MDEQ used the Pfankuch Stream Channel Rating, a measure of stream bank stability based on 15 stability indicators, to assess the overall condition of the stream's characteristics. Segments of Big Creek were rated as "good" in the late 1970s, but many segments received a "fair" or "poor" rating in 1982. MDEQ also used the riffle stability index (RSI), a measure of the percentile of mobile particles in the riffle section of the stream, to estimate sediment loading in the waterbody. A score of 70 or greater indicates that a stream is losing stability. In 1993 several samples from Big Creek had scores greater than 70, including three above 90. Between 1980 and 1990, the percentage of fine sediments in the streambed increased from 23 to 53 percent, indicating an increase in sediment loading. Based on these and other water quality data, MDEQ added Big Creek to the state's 1992 CWA section 303(d) list as impaired by sediment.
In the 1980s and 1990s the U.S. Forest Service (USFS) acquired all private lands in the upper watershed. Early watershed planning efforts led the USFS Glacier View–Hungry Horse Ranger District staff to develop a document titled Environment Evaluation at the Watershed Scale in 1999. This planning approach identified key action items for restoration, specifically aimed at reducing sediment levels in bull trout spawning areas; it also provided the basis for the Big Creek Watershed Restoration Plan developed in 2003.
MDEQ submitted the Big Creek Watershed Restoration Plan to EPA to fulfill requirements for a total maximum daily load (TMDL) in 2003. The Restoration Plan/TMDL sediment target required that channel substrate core samples contain less than 30 percent fines smaller than 6.35 millimeters. The Restoration Plan/TMDL also outlined three major criteria for assessing water quality improvement: (1) determine whether sediment reduction activities have been implemented as outlined in the TMDL; (2) show that water quality standards for sediment are being met; and (3) demonstrate that the aquatic life use is no longer impaired.
Over the past 15 years, USFS implemented a number of restoration activities aimed at reducing sediment loading in Big Creek. Between 1995 and 2008, it decommissioned 60.6 miles of road and removed 47 culverts. Between 2002 and 2005, it implemented BMPs on 89 miles of road in accordance with both Montana's and the U.S. Fish and Wildlife Service's Inland Fish Strategy standards, enlarged 16 culverts, installed three new arch culverts, and built two new bridges to replace culverts.

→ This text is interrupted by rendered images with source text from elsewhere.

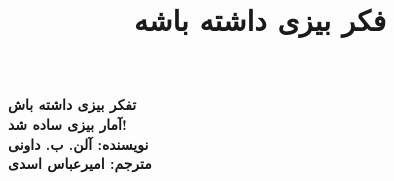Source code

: \documentclass[a4paper,table]{book}
\title{فکر بیزی داشته باشه}
\begin{document}
\makeatletter
    \begin{titlepage}
        \begin{center}
		{\Huge \bfseries  تفکر بیزی داشته باش }\\\vspace{0.5cm}
		{\huge \bfseries  آمار بیزی ساده شد!}\\\vspace{1cm}
		{\Large \bfseries  نویسنده: آلن. ب. داونی }\\\vspace{0.25cm}
            	{\Large \bfseries  مترجم: امیرعباس اسدی }\vspace{0.25cm}
        \end{center}
    \end{titlepage}
\makeatother
\thispagestyle{empty}
\tableofcontents

\end{document}
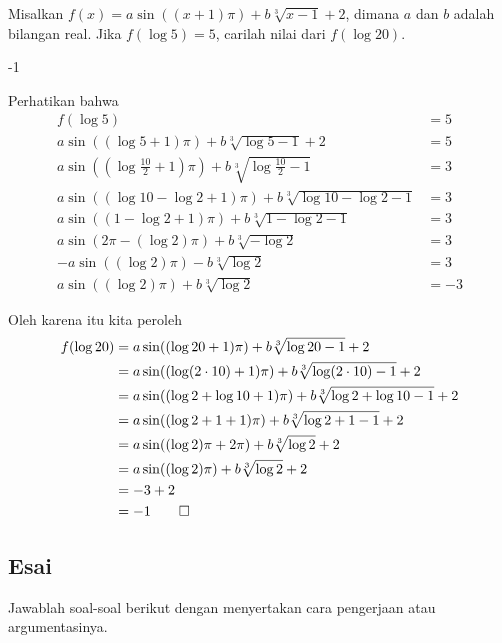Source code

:\documentclass[11pt]{scrartcl}
\begin{document}
	\begin{soalbaru}
		Misalkan $f(x)=a\sin((x+1)\pi) + b\sqrt[3]{x-1}+2$, dimana $a$ dan $b$ adalah bilangan real. Jika $f(\log 5)=5$, carilah nilai dari $f(\log 20)$.
		
		\begin{jawaban}
		-1
		\end{jawaban}
		\begin{solusi}
		Perhatikan bahwa 
		\begin{equation*}
		\begin{split}
		f(\log 5)&=5\\
		a\sin((\log 5+1)\pi) + b\sqrt[3]{\log 5-1}+2&=5\\
		a\sin((\log \frac{10}{2}+1)\pi) + b\sqrt[3]{\log \frac{10}{2}-1}&=3\\
		a\sin((\log 10 - \log 2+1)\pi) + b\sqrt[3]{\log 10 - \log 2 -1}&=3\\
		a\sin((1 - \log 2+1)\pi) + b\sqrt[3]{1 - \log 2 -1}&=3\\
		a\sin(2\pi - (\log 2)\pi) + b\sqrt[3]{- \log 2}&=3\\
		-a\sin((\log 2)\pi) - b\sqrt[3]{\log 2}&=3\\
		a\sin((\log 2)\pi) + b\sqrt[3]{\log 2}&=-3
		\end{split}
		\end{equation*}
		
		Oleh karena itu kita peroleh
				\begin{equation*}
				\begin{split}
				f(\log 20)&=a\sin((\log 20+1)\pi) + b\sqrt[3]{\log 20-1}+2\\
						  &=a\sin((\log (2\cdot10)+1)\pi) + b\sqrt[3]{\log (2\cdot10)-1}+2\\
						  &=a\sin((\log 2 +\log 10+1)\pi) + b\sqrt[3]{\log 2+\log 10-1}+2\\
						  &=a\sin((\log 2 +1+1)\pi) + b\sqrt[3]{\log 2+1-1}+2\\
						  &=a\sin((\log 2)\pi+2\pi) + b\sqrt[3]{\log 2}+2\\
						  &=a\sin((\log 2)\pi) + b\sqrt[3]{\log 2}+2\\
						  &=-3+2\\
						  &=-1 \qed
				\end{split}
				\end{equation*}
		\end{solusi}
	\end{soalbaru}
\newpage
\subsection{Esai}
Jawablah soal-soal berikut dengan menyertakan cara pengerjaan atau argumentasinya.
	
\end{document}
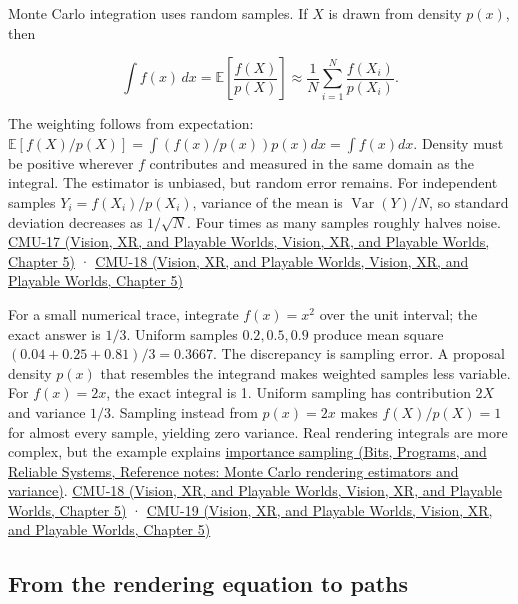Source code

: Monte Carlo integration uses random samples. If \(X\) is drawn from density \(p(x)\), then

\[
\int f(x)\,dx=\mathbb E\left[\frac{f(X)}{p(X)}\right]\approx\frac1N\sum_{i=1}^N\frac{f(X_i)}{p(X_i)}.
\]

The weighting follows from expectation: \(\mathbb E[f(X)/p(X)]=\int (f(x)/p(x))p(x)dx=\int f(x)dx\). Density must be positive wherever \(f\) contributes and measured in the same domain as the integral. The estimator is unbiased, but random error remains. For independent samples \(Y_i=f(X_i)/p(X_i)\), variance of the mean is \(\operatorname{Var}(Y)/N\), so standard deviation decreases as \(1/\sqrt N\). Four times as many samples roughly halves noise. \href{../07-Vision-XR-and-Playable-Worlds/main.pdf\#nameddest=04-visual-computing-ii-ch036-cmu-17---numerical-integration}{CMU-17 (Vision, XR, and Playable Worlds, Vision, XR, and Playable Worlds, Chapter 5)} · \href{../07-Vision-XR-and-Playable-Worlds/main.pdf\#nameddest=04-visual-computing-ii-ch036-cmu-18---monte-carlo-rendering}{CMU-18 (Vision, XR, and Playable Worlds, Vision, XR, and Playable Worlds, Chapter 5)}

For a small numerical trace, integrate \(f(x)=x^2\) over the unit interval; the exact answer is \(1/3\). Uniform samples \(0.2,0.5,0.9\) produce mean square \((0.04+0.25+0.81)/3=0.3667\). The discrepancy is sampling error. A proposal density \(p(x)\) that resembles the integrand makes weighted samples less variable. For \(f(x)=2x\), the exact integral is 1. Uniform sampling has contribution \(2X\) and variance \(1/3\). Sampling instead from \(p(x)=2x\) makes \(f(X)/p(X)=1\) for almost every sample, yielding zero variance. Real rendering integrals are more complex, but the example explains \href{../01-Bits-Programs-and-Reliable-Systems/main.pdf\#nameddest=appendix-031e02bf28af}{importance sampling (Bits, Programs, and Reliable Systems, Reference notes: Monte Carlo rendering estimators and variance)}. \href{../07-Vision-XR-and-Playable-Worlds/main.pdf\#nameddest=04-visual-computing-ii-ch036-cmu-18---monte-carlo-rendering}{CMU-18 (Vision, XR, and Playable Worlds, Vision, XR, and Playable Worlds, Chapter 5)} · \href{../07-Vision-XR-and-Playable-Worlds/main.pdf\#nameddest=04-visual-computing-ii-ch036-cmu-19---variance-reduction}{CMU-19 (Vision, XR, and Playable Worlds, Vision, XR, and Playable Worlds, Chapter 5)}

\subsection{From the rendering equation to paths}\label{03-visual-computing-i-ch011-from-the-rendering-equation-to-paths}

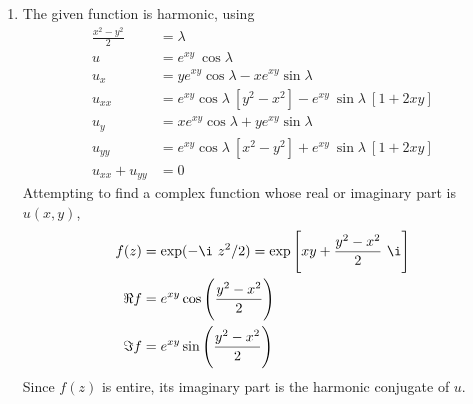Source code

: \begin{enumerate}
\begin{enumerate}
              \item The given function is \textcolor{y_h}{harmonic}, using
                    \begin{align}
                        \frac{x^2 - y^2}{2} & = \lambda                          \\
                        u                   & = e^{xy}\ \cos \lambda             \\
                        u_x                 & = ye^{xy} \cos \lambda
                        - xe^{xy} \sin\lambda                                    \\
                        u_{xx}              & = e^{xy} \cos \lambda
                        \ [y^2 - x^2] -  e^{xy}\ \sin\lambda
                        \ [1 + 2xy]                                              \\
                        u_y                 & = xe^{xy} \cos \lambda
                        + ye^{xy} \sin\lambda                                    \\
                        u_{yy}              & = e^{xy} \cos \lambda\ [x^2 - y^2]
                        +  e^{xy}\ \sin\lambda\ [1 + 2xy]                        \\
                        u_{xx} + u_{yy}     & = 0
                    \end{align}
                    Attempting to find a complex function whose real or imaginary part
                    is $ u(x, y) $,
                    \begin{align}
                        f(z)   & = \exp(-\i\ z^2/2) = \exp\Bigg[xy
                        + \frac{y^2 - x^2}{2}\ \i\Bigg]                         \\
                        \Re{f} & = e^{xy} \cos\Bigg( \frac{y^2 - x^2}{2} \Bigg) \\
                        \Im{f} & = e^{xy} \sin\Bigg( \frac{y^2 - x^2}{2} \Bigg)
                    \end{align}
                    Since $ f(z) $ is entire, its imaginary part is the harmonic
                    conjugate of $ u $.


\end{enumerate}
\end{enumerate}

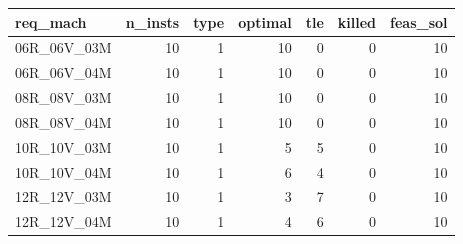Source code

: 
\begin{tabular}{lrrrrrr}
\toprule
req\_mach & n\_insts & type & optimal & tle & killed & feas\_sol\\
\midrule
06R\_06V\_03M & 10 & 1 & 10 & 0 & 0 & 10\\
06R\_06V\_04M & 10 & 1 & 10 & 0 & 0 & 10\\
08R\_08V\_03M & 10 & 1 & 10 & 0 & 0 & 10\\
08R\_08V\_04M & 10 & 1 & 10 & 0 & 0 & 10\\
10R\_10V\_03M & 10 & 1 & 5 & 5 & 0 & 10\\
\addlinespace
10R\_10V\_04M & 10 & 1 & 6 & 4 & 0 & 10\\
12R\_12V\_03M & 10 & 1 & 3 & 7 & 0 & 10\\
12R\_12V\_04M & 10 & 1 & 4 & 6 & 0 & 10\\
\bottomrule
\end{tabular}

To prevent erosion in disturbed riparian areas, project partners planted vegetation on stream terraces to help secure eroding banks. During the 1990s, the Montana Department of Fish, Wildlife and Parks (MFWP) added large logs to the headwater tributaries to help restore natural stream functions, further reducing erosion and sediment input into the stream. The Montana Conservation Corps also stabilized 34 acres of upland eroding areas.
MDEQ, USFS and MFWP have assessed post-project water quality and aquatic life health according to five parameters related to sediment conditions—residual pool depth, composition of stream bottoms as measured by pebble count, stability of stream bottoms, amount of fine sediment in bull trout spawning areas, and ecological health of aquatic insect communities. Three of the parameters (residual pool depth, composition of stream bottoms, and macroinvertebrate sampling) indicate that fine sediment is no longer limiting the viability of aquatic life communities in Big Creek.
While Big Creek does not yet meet the fine sediment TMDL target (samples must contain less than 30 percent fine sediment), subsurface fine sediment data indicate water quality improvement. The current 5-year running median is 32.3 percent, and the most recent annual fine sediment value (2009) is 31.4 percent, similar to values expected in reference, undeveloped watersheds. These current percent fine sediment data are below the 35 percent threshold at which FWP and USFS consider bull trout spawning threatened. The state has concluded that subsurface fine sediment is no longer limiting the fishery and aquatic life beneficial uses (Figure 2). As a result, MDEQ will remove Big Creek from the state's 2012 list of impaired waters for sediment.
Partners and Funding
Partners included USFS, MFWP, MDEQ, Montana Conservation Corps, Hungry Horse–Glacier View Ranger District Planning Team, and the public. Each partner contributed funds and staff time toward the restoration of Big Creek. Because the Big Creek watershed is managed by USFS, that agency contributed the greatest amount of time and funding for restoration projects. MDEQ used CWA section 319 funds and contributed staff time and resources to develop the TMDL and to conduct monitoring and assessment activities.